About this exercise - Please reproduce exactly the lines that begin the listing below, up to and including the line where "NOT BEEN TAKEN." occurs.
*** Source data ***
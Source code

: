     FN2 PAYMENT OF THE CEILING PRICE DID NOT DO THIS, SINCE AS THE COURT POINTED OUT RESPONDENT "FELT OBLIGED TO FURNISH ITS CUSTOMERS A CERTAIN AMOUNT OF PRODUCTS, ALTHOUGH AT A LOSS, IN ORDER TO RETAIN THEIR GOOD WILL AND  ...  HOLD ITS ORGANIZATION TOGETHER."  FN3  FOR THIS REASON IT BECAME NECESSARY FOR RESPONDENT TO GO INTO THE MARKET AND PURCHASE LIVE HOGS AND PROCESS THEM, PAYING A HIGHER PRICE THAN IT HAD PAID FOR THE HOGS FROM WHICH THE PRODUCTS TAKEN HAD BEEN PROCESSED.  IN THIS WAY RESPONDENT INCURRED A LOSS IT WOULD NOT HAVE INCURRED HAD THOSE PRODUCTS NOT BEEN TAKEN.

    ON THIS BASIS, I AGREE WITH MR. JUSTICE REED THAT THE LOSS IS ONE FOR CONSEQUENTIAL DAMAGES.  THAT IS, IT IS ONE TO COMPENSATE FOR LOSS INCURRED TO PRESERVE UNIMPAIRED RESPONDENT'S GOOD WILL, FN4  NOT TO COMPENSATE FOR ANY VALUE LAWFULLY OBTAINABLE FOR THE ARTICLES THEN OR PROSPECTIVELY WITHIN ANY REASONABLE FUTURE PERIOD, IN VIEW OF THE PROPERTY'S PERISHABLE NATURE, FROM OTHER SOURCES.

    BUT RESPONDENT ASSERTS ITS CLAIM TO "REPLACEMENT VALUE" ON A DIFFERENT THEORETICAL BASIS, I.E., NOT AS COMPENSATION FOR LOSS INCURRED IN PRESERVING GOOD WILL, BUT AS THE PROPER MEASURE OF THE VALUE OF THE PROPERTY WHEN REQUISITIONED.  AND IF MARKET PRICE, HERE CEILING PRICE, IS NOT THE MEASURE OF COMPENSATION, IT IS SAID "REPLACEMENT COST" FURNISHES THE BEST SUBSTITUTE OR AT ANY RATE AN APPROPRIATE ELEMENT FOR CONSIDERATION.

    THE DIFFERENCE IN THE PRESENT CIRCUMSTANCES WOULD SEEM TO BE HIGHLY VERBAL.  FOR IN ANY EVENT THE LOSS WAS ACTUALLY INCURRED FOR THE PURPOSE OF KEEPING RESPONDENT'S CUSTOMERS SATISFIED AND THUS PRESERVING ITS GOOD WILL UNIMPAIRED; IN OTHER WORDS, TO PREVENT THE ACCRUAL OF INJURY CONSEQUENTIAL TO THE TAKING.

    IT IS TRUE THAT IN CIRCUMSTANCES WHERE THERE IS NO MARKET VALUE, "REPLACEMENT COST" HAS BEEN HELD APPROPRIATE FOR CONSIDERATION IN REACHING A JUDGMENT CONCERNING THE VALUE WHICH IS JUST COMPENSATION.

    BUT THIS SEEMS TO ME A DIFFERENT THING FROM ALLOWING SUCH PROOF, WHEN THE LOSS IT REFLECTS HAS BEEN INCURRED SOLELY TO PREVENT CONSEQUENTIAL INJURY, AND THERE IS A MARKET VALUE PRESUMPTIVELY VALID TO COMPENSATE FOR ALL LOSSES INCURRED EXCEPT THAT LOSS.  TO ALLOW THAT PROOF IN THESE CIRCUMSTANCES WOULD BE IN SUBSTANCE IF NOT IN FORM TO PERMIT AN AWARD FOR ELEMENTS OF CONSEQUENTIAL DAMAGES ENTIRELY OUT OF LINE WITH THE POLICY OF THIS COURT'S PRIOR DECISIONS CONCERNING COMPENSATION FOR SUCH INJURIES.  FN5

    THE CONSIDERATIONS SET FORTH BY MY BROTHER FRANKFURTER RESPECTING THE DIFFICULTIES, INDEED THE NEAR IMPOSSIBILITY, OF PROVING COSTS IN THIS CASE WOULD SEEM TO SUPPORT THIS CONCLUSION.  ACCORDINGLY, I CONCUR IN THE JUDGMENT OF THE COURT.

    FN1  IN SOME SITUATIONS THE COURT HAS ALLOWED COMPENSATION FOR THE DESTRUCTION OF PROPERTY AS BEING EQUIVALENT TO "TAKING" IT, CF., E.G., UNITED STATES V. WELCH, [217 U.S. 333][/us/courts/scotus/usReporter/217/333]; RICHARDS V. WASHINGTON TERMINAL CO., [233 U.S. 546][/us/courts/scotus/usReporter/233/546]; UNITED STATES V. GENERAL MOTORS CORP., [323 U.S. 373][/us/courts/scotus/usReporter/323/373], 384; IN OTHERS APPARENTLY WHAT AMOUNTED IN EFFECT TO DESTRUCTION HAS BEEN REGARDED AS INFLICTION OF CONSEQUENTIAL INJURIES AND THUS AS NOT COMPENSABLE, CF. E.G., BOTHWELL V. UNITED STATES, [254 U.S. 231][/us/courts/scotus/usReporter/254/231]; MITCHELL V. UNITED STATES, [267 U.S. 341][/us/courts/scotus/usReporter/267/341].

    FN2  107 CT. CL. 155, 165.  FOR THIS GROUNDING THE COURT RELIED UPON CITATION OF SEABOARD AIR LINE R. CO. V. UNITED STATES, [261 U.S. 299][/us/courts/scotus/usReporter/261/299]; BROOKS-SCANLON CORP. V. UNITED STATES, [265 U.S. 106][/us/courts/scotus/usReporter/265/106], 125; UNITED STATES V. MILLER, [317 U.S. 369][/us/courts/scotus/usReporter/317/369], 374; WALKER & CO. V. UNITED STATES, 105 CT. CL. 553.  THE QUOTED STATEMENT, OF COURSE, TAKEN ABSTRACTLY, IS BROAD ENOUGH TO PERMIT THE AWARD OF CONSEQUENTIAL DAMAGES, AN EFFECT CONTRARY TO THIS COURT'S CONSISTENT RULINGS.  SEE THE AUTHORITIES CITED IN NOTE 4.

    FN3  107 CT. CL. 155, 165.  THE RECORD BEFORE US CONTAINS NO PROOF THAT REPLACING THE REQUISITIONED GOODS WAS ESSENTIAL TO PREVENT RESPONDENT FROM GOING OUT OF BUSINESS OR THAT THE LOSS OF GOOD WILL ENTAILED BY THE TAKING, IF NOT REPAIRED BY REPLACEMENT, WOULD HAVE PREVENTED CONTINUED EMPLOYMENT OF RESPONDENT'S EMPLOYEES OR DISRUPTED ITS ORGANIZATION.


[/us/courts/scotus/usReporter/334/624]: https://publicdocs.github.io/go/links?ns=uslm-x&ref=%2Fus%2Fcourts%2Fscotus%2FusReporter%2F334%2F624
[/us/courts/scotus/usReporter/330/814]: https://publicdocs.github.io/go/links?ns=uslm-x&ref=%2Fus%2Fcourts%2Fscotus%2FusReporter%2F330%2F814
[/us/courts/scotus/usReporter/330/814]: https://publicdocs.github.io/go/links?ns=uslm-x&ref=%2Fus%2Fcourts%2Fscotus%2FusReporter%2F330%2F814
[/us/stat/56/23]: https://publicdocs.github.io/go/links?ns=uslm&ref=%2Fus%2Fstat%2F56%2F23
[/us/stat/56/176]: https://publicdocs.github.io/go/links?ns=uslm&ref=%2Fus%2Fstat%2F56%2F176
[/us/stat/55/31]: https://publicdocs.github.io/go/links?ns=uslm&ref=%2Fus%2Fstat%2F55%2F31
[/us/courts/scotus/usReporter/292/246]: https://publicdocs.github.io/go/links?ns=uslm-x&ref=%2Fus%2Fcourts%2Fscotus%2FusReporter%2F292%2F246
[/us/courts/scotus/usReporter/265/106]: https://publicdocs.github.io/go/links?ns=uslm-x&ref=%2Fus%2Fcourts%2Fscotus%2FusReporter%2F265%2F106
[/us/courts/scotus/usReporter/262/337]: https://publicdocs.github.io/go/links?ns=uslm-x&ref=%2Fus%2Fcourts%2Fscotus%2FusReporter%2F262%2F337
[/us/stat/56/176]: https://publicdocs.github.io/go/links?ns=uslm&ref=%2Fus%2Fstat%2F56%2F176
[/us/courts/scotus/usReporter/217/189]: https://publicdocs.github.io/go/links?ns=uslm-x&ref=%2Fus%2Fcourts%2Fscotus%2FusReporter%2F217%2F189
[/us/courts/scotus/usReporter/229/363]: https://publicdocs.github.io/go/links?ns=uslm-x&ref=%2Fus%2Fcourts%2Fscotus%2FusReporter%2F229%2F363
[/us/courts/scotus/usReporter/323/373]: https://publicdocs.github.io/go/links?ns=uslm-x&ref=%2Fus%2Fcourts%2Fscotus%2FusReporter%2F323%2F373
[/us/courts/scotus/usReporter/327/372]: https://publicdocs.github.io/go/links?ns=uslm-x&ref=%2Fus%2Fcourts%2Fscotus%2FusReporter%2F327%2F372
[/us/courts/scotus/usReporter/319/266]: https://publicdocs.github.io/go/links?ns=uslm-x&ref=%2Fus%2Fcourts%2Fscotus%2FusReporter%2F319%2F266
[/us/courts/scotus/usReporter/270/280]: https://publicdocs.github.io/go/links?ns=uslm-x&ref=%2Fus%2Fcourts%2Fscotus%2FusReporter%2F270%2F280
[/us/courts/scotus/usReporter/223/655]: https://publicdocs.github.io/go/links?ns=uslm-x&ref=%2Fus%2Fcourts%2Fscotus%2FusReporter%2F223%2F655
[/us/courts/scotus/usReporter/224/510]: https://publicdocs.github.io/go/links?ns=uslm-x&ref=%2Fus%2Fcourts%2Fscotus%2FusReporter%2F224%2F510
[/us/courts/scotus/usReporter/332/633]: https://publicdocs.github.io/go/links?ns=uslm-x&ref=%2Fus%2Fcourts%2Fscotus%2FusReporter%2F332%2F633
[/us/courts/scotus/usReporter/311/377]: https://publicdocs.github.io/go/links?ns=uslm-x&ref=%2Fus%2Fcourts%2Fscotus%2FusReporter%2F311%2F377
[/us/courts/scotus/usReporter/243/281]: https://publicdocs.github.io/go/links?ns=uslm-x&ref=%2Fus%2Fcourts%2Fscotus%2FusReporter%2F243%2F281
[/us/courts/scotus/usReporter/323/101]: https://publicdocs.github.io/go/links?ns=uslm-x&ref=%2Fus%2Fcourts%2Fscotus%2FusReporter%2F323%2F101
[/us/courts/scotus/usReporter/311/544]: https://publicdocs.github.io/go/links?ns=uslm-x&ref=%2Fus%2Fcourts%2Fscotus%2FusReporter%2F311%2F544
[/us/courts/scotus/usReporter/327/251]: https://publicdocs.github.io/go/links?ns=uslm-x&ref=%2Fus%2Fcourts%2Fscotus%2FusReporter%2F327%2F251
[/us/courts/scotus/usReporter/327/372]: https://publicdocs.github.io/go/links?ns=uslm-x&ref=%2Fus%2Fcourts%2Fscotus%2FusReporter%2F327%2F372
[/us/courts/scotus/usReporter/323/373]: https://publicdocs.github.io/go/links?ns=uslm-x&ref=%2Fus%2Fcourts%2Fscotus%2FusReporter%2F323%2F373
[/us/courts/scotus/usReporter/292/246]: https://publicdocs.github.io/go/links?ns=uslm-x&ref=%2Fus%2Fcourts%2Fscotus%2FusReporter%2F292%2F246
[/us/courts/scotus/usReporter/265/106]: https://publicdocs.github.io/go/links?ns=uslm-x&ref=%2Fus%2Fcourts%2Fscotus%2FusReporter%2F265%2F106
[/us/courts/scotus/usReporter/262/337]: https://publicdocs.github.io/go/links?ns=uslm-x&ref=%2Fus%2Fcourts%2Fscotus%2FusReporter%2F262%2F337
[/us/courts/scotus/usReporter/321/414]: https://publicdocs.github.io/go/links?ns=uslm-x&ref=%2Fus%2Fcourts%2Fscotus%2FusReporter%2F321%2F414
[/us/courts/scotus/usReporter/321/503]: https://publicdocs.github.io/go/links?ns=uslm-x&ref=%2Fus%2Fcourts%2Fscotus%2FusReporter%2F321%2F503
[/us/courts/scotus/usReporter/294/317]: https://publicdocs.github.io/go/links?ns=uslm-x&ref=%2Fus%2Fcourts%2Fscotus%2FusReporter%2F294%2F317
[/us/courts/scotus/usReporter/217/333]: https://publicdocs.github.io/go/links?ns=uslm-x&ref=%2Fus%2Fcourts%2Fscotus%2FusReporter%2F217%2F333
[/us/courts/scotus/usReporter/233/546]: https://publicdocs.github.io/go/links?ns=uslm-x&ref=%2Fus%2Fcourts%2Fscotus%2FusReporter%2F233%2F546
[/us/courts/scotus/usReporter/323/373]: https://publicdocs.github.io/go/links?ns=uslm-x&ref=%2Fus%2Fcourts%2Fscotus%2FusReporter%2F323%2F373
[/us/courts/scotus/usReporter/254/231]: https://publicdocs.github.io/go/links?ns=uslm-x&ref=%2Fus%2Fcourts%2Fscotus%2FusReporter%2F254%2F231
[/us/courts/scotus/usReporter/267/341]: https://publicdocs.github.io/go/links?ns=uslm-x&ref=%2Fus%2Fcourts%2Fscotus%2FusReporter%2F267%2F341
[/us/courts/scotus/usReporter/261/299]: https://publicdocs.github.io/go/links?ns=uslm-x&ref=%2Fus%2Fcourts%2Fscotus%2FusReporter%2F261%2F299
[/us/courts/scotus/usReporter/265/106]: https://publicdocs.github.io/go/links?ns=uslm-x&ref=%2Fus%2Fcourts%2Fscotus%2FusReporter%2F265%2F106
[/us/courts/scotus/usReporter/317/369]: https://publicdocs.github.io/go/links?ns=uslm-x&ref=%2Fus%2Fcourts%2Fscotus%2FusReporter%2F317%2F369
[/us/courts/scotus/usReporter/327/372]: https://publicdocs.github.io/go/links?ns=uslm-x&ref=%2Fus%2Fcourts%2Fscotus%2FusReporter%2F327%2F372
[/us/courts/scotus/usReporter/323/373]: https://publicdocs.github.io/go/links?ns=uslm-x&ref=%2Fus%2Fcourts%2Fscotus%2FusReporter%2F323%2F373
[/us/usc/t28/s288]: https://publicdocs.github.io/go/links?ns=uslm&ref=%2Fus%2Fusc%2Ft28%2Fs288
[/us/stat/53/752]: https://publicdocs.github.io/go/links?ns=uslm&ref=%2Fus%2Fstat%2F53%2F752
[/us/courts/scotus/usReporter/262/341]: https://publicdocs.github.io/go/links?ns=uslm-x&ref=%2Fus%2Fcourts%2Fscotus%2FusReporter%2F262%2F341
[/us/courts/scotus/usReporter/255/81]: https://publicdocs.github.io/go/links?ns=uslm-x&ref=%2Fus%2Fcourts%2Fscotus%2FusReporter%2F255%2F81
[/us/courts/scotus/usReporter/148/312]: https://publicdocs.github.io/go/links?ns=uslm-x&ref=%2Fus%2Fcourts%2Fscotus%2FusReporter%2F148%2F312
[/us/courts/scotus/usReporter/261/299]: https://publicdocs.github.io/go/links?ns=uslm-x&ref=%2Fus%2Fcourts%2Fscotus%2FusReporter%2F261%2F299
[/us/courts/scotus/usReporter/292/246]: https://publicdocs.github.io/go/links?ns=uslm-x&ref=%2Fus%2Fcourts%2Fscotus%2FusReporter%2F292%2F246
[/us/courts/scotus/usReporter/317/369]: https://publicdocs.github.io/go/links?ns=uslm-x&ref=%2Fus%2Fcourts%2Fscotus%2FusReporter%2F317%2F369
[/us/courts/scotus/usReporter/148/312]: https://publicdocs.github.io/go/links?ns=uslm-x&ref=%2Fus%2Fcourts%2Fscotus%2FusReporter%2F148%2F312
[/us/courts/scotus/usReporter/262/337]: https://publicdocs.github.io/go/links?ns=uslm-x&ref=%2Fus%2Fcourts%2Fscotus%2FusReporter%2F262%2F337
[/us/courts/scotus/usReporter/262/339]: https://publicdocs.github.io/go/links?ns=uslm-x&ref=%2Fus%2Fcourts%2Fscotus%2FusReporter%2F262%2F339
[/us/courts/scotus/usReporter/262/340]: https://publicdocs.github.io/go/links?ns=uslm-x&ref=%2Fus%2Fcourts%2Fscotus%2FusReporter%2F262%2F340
*** End of Source data ***
Reply to the exercise -
Source code

:     FN2 PAYMENT OF THE CEILING PRICE DID NOT DO THIS, SINCE AS THE COURT POINTED OUT RESPONDENT "FELT OBLIGED TO FURNISH ITS CUSTOMERS A CERTAIN AMOUNT OF PRODUCTS, ALTHOUGH AT A LOSS, IN ORDER TO RETAIN THEIR GOOD WILL AND  ...  HOLD ITS ORGANIZATION TOGETHER."  FN3  FOR THIS REASON IT BECAME NECESSARY FOR RESPONDENT TO GO INTO THE MARKET AND PURCHASE LIVE HOGS AND PROCESS THEM, PAYING A HIGHER PRICE THAN IT HAD PAID FOR THE HOGS FROM WHICH THE PRODUCTS TAKEN HAD BEEN PROCESSED.  IN THIS WAY RESPONDENT INCURRED A LOSS IT WOULD NOT HAVE INCURRED HAD THOSE PRODUCTS NOT BEEN TAKEN.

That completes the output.